Assigned task -> Start to finish, reproduce the records below with nothing missing.

Data records ->

■ ■ ■

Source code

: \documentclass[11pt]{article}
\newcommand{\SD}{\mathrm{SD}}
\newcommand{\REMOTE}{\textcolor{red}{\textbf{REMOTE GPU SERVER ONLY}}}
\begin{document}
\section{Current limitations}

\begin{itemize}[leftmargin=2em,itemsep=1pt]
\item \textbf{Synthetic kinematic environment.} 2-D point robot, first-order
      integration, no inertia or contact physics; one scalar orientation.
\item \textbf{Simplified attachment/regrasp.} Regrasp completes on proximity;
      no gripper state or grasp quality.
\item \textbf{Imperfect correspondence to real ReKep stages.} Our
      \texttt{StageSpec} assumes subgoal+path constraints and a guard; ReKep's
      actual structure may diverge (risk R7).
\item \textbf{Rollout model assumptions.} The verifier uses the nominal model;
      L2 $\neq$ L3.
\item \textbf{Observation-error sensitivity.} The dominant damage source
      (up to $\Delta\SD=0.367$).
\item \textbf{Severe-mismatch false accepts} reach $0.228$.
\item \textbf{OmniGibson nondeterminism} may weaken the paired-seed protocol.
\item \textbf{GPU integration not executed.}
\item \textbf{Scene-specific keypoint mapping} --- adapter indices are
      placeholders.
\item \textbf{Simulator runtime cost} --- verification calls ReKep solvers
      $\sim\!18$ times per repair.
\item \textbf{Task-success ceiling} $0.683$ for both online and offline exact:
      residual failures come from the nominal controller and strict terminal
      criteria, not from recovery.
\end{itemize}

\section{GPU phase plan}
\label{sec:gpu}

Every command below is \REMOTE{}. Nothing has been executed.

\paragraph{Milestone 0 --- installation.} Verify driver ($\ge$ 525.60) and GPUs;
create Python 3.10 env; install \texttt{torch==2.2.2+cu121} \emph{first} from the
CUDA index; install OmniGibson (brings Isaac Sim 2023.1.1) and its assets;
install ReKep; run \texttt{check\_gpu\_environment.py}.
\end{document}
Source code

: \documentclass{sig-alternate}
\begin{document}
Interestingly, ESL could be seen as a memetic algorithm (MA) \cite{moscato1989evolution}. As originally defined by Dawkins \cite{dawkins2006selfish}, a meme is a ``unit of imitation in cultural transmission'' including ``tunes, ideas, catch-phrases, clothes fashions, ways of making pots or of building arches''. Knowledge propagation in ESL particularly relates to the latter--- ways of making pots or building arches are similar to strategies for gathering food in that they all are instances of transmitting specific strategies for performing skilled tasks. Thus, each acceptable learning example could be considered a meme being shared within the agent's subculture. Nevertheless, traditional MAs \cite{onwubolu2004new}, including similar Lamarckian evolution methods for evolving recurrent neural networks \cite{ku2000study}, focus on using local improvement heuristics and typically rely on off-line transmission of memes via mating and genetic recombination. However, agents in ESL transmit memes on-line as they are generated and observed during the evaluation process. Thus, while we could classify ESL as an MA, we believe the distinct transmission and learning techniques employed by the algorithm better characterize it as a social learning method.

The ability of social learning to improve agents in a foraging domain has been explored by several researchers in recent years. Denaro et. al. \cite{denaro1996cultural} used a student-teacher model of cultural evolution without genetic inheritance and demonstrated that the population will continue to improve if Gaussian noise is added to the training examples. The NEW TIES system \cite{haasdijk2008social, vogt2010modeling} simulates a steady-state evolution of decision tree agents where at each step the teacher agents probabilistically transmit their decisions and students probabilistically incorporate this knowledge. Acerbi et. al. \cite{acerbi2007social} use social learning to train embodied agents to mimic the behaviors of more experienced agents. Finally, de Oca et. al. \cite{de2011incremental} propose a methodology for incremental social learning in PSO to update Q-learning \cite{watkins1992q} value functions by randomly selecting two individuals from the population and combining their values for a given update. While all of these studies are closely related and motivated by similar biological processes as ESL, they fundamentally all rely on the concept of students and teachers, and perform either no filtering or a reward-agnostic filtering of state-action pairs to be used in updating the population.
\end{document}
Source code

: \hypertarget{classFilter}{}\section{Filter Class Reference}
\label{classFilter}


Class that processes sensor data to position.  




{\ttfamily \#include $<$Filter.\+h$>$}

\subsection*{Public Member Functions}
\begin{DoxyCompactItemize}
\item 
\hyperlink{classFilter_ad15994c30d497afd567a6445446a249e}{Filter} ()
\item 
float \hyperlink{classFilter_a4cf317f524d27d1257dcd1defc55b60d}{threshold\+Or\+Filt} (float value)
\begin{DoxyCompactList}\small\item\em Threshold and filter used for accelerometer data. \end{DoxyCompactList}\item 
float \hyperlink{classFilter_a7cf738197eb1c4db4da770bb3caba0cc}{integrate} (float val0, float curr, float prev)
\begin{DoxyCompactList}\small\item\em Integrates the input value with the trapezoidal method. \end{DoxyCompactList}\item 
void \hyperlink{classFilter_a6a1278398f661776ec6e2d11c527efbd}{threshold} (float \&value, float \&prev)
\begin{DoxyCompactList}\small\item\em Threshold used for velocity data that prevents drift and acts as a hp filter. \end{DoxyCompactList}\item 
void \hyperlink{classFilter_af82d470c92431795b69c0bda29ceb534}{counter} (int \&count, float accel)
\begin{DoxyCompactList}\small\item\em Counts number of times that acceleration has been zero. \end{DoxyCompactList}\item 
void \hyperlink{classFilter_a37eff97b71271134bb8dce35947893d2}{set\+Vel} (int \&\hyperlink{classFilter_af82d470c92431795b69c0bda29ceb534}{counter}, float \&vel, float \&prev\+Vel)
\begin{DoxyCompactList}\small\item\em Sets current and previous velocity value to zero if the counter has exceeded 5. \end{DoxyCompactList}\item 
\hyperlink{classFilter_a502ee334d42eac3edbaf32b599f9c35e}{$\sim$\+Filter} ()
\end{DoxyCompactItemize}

■ ■ ■

Written response ->
Source code

: \documentclass[11pt]{article}
\newcommand{\SD}{\mathrm{SD}}
\newcommand{\REMOTE}{\textcolor{red}{\textbf{REMOTE GPU SERVER ONLY}}}
\begin{document}
\section{Current limitations}

\begin{itemize}[leftmargin=2em,itemsep=1pt]
\item \textbf{Synthetic kinematic environment.} 2-D point robot, first-order
      integration, no inertia or contact physics; one scalar orientation.
\item \textbf{Simplified attachment/regrasp.} Regrasp completes on proximity;
      no gripper state or grasp quality.
\item \textbf{Imperfect correspondence to real ReKep stages.} Our
      \texttt{StageSpec} assumes subgoal+path constraints and a guard; ReKep's
      actual structure may diverge (risk R7).
\item \textbf{Rollout model assumptions.} The verifier uses the nominal model;
      L2 $\neq$ L3.
\item \textbf{Observation-error sensitivity.} The dominant damage source
      (up to $\Delta\SD=0.367$).
\item \textbf{Severe-mismatch false accepts} reach $0.228$.
\item \textbf{OmniGibson nondeterminism} may weaken the paired-seed protocol.
\item \textbf{GPU integration not executed.}
\item \textbf{Scene-specific keypoint mapping} --- adapter indices are
      placeholders.
\item \textbf{Simulator runtime cost} --- verification calls ReKep solvers
      $\sim\!18$ times per repair.
\item \textbf{Task-success ceiling} $0.683$ for both online and offline exact:
      residual failures come from the nominal controller and strict terminal
      criteria, not from recovery.
\end{itemize}

\section{GPU phase plan}
\label{sec:gpu}

Every command below is \REMOTE{}. Nothing has been executed.

\paragraph{Milestone 0 --- installation.} Verify driver ($\ge$ 525.60) and GPUs;
create Python 3.10 env; install \texttt{torch==2.2.2+cu121} \emph{first} from the
CUDA index; install OmniGibson (brings Isaac Sim 2023.1.1) and its assets;
install ReKep; run \texttt{check\_gpu\_environment.py}.
\end{document}
Source code

: \documentclass{sig-alternate}
\begin{document}
Interestingly, ESL could be seen as a memetic algorithm (MA) \cite{moscato1989evolution}. As originally defined by Dawkins \cite{dawkins2006selfish}, a meme is a ``unit of imitation in cultural transmission'' including ``tunes, ideas, catch-phrases, clothes fashions, ways of making pots or of building arches''. Knowledge propagation in ESL particularly relates to the latter--- ways of making pots or building arches are similar to strategies for gathering food in that they all are instances of transmitting specific strategies for performing skilled tasks. Thus, each acceptable learning example could be considered a meme being shared within the agent's subculture. Nevertheless, traditional MAs \cite{onwubolu2004new}, including similar Lamarckian evolution methods for evolving recurrent neural networks \cite{ku2000study}, focus on using local improvement heuristics and typically rely on off-line transmission of memes via mating and genetic recombination. However, agents in ESL transmit memes on-line as they are generated and observed during the evaluation process. Thus, while we could classify ESL as an MA, we believe the distinct transmission and learning techniques employed by the algorithm better characterize it as a social learning method.

The ability of social learning to improve agents in a foraging domain has been explored by several researchers in recent years. Denaro et. al. \cite{denaro1996cultural} used a student-teacher model of cultural evolution without genetic inheritance and demonstrated that the population will continue to improve if Gaussian noise is added to the training examples. The NEW TIES system \cite{haasdijk2008social, vogt2010modeling} simulates a steady-state evolution of decision tree agents where at each step the teacher agents probabilistically transmit their decisions and students probabilistically incorporate this knowledge. Acerbi et. al. \cite{acerbi2007social} use social learning to train embodied agents to mimic the behaviors of more experienced agents. Finally, de Oca et. al. \cite{de2011incremental} propose a methodology for incremental social learning in PSO to update Q-learning \cite{watkins1992q} value functions by randomly selecting two individuals from the population and combining their values for a given update. While all of these studies are closely related and motivated by similar biological processes as ESL, they fundamentally all rely on the concept of students and teachers, and perform either no filtering or a reward-agnostic filtering of state-action pairs to be used in updating the population.
\end{document}
Source code

: \hypertarget{classFilter}{}\section{Filter Class Reference}
\label{classFilter}


Class that processes sensor data to position.  




{\ttfamily \#include $<$Filter.\+h$>$}

\subsection*{Public Member Functions}
\begin{DoxyCompactItemize}
\item 
\hyperlink{classFilter_ad15994c30d497afd567a6445446a249e}{Filter} ()
\item 
float \hyperlink{classFilter_a4cf317f524d27d1257dcd1defc55b60d}{threshold\+Or\+Filt} (float value)
\begin{DoxyCompactList}\small\item\em Threshold and filter used for accelerometer data. \end{DoxyCompactList}\item 
float \hyperlink{classFilter_a7cf738197eb1c4db4da770bb3caba0cc}{integrate} (float val0, float curr, float prev)
\begin{DoxyCompactList}\small\item\em Integrates the input value with the trapezoidal method. \end{DoxyCompactList}\item 
void \hyperlink{classFilter_a6a1278398f661776ec6e2d11c527efbd}{threshold} (float \&value, float \&prev)
\begin{DoxyCompactList}\small\item\em Threshold used for velocity data that prevents drift and acts as a hp filter. \end{DoxyCompactList}\item 
void \hyperlink{classFilter_af82d470c92431795b69c0bda29ceb534}{counter} (int \&count, float accel)
\begin{DoxyCompactList}\small\item\em Counts number of times that acceleration has been zero. \end{DoxyCompactList}\item 
void \hyperlink{classFilter_a37eff97b71271134bb8dce35947893d2}{set\+Vel} (int \&\hyperlink{classFilter_af82d470c92431795b69c0bda29ceb534}{counter}, float \&vel, float \&prev\+Vel)
\begin{DoxyCompactList}\small\item\em Sets current and previous velocity value to zero if the counter has exceeded 5. \end{DoxyCompactList}\item 
\hyperlink{classFilter_a502ee334d42eac3edbaf32b599f9c35e}{$\sim$\+Filter} ()
\end{DoxyCompactItemize}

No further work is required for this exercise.